CASTA DIVA
Poema de João de Almeida Santos Ilustração: “S/Título”. Original de minha autoria para este poema. Junho de 2020

“S/Título”. Jas. 06-2020.
POEMA – “CASTA DIVA”
SONHEI-TE Nesta noite de Verão. Eras casta. Podias ser Casta Diva. Ou não. Casta, sim, De onde nasce O meu vinho, Milagre Da natureza, Sob forma de Mulher, Mas serás Diva também Se ao poema Te trouxer. SONHO-TE Muitas vezes, Voo contigo À procura Do passado, Mas nunca eu Te sonhei Como casta Em pecado, Trepando, Pela latada, No meu Jardim Encantado. AH, A LATADA, Essa sim, Que um dia Trepou por ti Pernada acima Nesse enlace Fatal Onde me nasceu A rima, O canto Que te invoca Quando me torno Jogral. AGORA SONHO-TE ASSIM, Mulher-Rufete, Crescendo Bem alto Nas terras Do meu Jardim... ................. As voltas que O mundo dá, Neste recanto Encantado Com aroma Perfumado Da ramagem do Jasmim. CRESCES-ME Na alma Sob a forma de Enlace, Mas se agora És videira E ontem eras Jasmim, Amanhã Serás arbusto Mesmo que eu O não queira Por seres diva Para mim.

“S/Título”. Detalhe.
Num curioso ensaio sobre «Qu’est-ce que la poésie ? ou que dire de la poésie ?» Jean-Michel Maulpoix (1) apresenta uma estimulante reflexão sobre o trabalho poético: «Il est es aussi dans la vocation de la poésie de travailler sans cesse à se définir, se redéfinir». Maulpoix refere-se, nesse seu trabalho ensaístico, a diversos poetas e críticos literários que, no devir histórico, têm estudado e analisado esta temática. Neste sentido, cita Michel Déguy: «L’inquiétude de la poésie sur son essence habite la poésie dès son commencement grec. (…) Elle est étrangement ce travail à la fois aveugle et inquiet du langage qui ne peut que chercher toujours à en savoir plus sur ce qu’il fait et sur ce qui se joue en lui.
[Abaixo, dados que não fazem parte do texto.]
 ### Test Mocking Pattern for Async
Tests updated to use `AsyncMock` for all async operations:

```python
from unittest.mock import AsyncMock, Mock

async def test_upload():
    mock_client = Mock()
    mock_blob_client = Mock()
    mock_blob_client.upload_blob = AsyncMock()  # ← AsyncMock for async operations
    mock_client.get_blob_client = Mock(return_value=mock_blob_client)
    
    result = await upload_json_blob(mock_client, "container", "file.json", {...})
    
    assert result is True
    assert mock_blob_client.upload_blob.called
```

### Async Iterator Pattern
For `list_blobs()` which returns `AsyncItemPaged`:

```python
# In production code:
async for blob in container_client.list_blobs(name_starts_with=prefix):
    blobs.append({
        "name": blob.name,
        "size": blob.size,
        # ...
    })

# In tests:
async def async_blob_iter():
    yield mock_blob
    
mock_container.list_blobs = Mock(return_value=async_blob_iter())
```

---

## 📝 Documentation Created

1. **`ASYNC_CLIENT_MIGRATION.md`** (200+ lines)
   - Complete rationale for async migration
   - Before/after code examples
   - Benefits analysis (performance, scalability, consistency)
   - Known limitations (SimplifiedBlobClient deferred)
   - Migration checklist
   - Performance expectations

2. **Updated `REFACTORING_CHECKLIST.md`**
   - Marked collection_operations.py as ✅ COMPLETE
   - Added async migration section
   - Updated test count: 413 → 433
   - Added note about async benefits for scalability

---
À travers les propositions formelles du poème, elle remet à la fois la langue en jeu et sa propre existence en question».
Esta reflexão justifica-se, a meu ver, no comentário (singelo) que estou a esboçar sobre o poema de João de Almeida Santos (JAS) intitulado “Casta Diva” devido ao seguinte:
(i) pela reflexividade interna do poeta JAS sobre a linguagem e o seu processo criativo (“Diva/também/Se ao poema/Te trouxer”).
(ii) pelo recurso ao intratexto: na poética de JAS há elementos isotópicos (jasmim, meu jardim, perfume, arbusto, … ).
(iii) pela polissemia e intertextualidade que esta poesia convoca (o sentido plurívoco de casta, i.e,) e o tratamento dado em diversas manifestações artísticas a este tema.
(iv) e pelo trabalho meticuloso colocado na escolha da rima certa (rima toante- “Que um dia/Trepou por ti”; rima consoante: “Encantado/Perfumado”), dos lexemas apropriados, do ritmo e sonoridades que criam uma espécie de sortilégio.
É, pois, numa sinestesia de cores e de odores (“Com aroma/Perfumado/Da ramagem do/jasmim”) que JAS cria, numa prosopopeia magistral – numa clara e inequívoca articulação do texto/ imagem, a videira /mulher – fazendo jus ao seu estro poético e à sua liberdade criativa e literária. Atente-se na beleza desta estância:
“Essa sim,
Que um dia
Trepou por ti
Pernada acima
Nesse enlace
Fatal
Onde me nasceu
A rima,
O canto
Que te invoca
Quando me torno
Jogral”.
Esta estrofe encerra a semântica do poema: o poeta ( jogral), que, numa nota sensorial erotizada (“ Trepou por ti/Pernada acima”) e num tom de quase predestinação ( enlace fatal), canta o amor e a natureza, e joga, metaforicamente, com o sentido plurívoco de palavras e de imagens. Sobressai, neste poema, a expressão lírica de uma melancolia virada para a rememoração do passado (“Voo contigo/À procura/Do passado”).
(1) Maulpoix, J-M- (2005). Adieux au poème. Paris. Éditions José Corti.